■ TASK BRIEF
Copy each line exactly, starting with the one that contains "2.) - Selecione" and stopping after the last line of the material below, with nothing else.

■ SOURCE INFORMATION
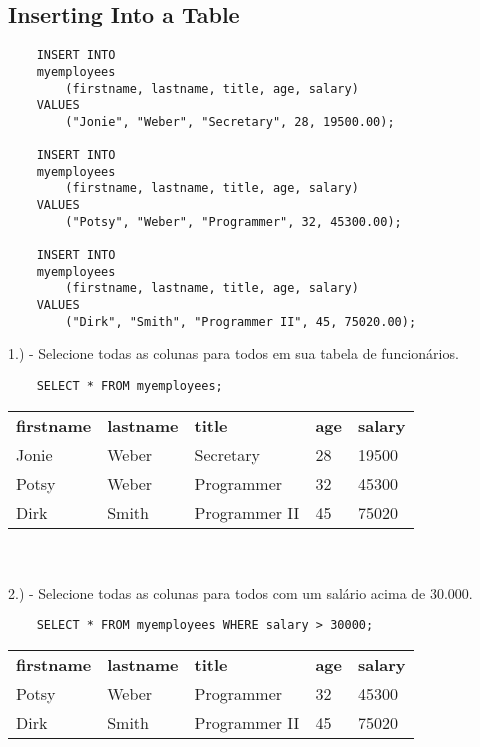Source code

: \subsection{Inserting Into a Table}

\begin{lstlisting}
    INSERT INTO 
    myemployees
        (firstname, lastname, title, age, salary)
    VALUES 
        ("Jonie", "Weber", "Secretary", 28, 19500.00);

    INSERT INTO 
    myemployees
        (firstname, lastname, title, age, salary)
    VALUES 
        ("Potsy", "Weber", "Programmer", 32, 45300.00);
    
    INSERT INTO 
    myemployees
        (firstname, lastname, title, age, salary)
    VALUES 
        ("Dirk", "Smith", "Programmer II", 45, 75020.00);
\end{lstlisting}

1.) - Selecione todas as colunas para todos em sua tabela de funcionários.

\begin{lstlisting}
    SELECT * FROM myemployees;
\end{lstlisting}

\begin{tabular}{l l l l l}
    {\textbf{firstname}} & {\textbf{lastname}} & {\textbf{title}} & {\textbf{age}} & {\textbf{salary}} \\
    {Jonie}              & {Weber}             & {Secretary}      & {28}           & {19500}           \\
    {Potsy}              & {Weber}             & {Programmer}     & {32}           & {45300}           \\
    {Dirk}               & {Smith}             & {Programmer II}  & {45}           & {75020}          
\end{tabular} \\ \\

2.) - Selecione todas as colunas para todos com um salário acima de 30.000.

\begin{lstlisting}
    SELECT * FROM myemployees WHERE salary > 30000;
\end{lstlisting}

\begin{tabular}{l l l l l}
    {\textbf{firstname}} & {\textbf{lastname}} & {\textbf{title}} & {\textbf{age}} & {\textbf{salary}} \\
    {Potsy}              & {Weber}             & {Programmer}     & {32}           & {45300}           \\
    {Dirk}               & {Smith}             & {Programmer II}  & {45}           & {75020}          
\end{tabular} \\ \\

■ ANSWER TO THIS EXERCISE
2.) - Selecione todas as colunas para todos com um salário acima de 30.000.

\begin{lstlisting}
    SELECT * FROM myemployees WHERE salary > 30000;
\end{lstlisting}

\begin{tabular}{l l l l l}
    {\textbf{firstname}} & {\textbf{lastname}} & {\textbf{title}} & {\textbf{age}} & {\textbf{salary}} \\
    {Potsy}              & {Weber}             & {Programmer}     & {32}           & {45300}           \\
    {Dirk}               & {Smith}             & {Programmer II}  & {45}           & {75020}          
\end{tabular} \\ \\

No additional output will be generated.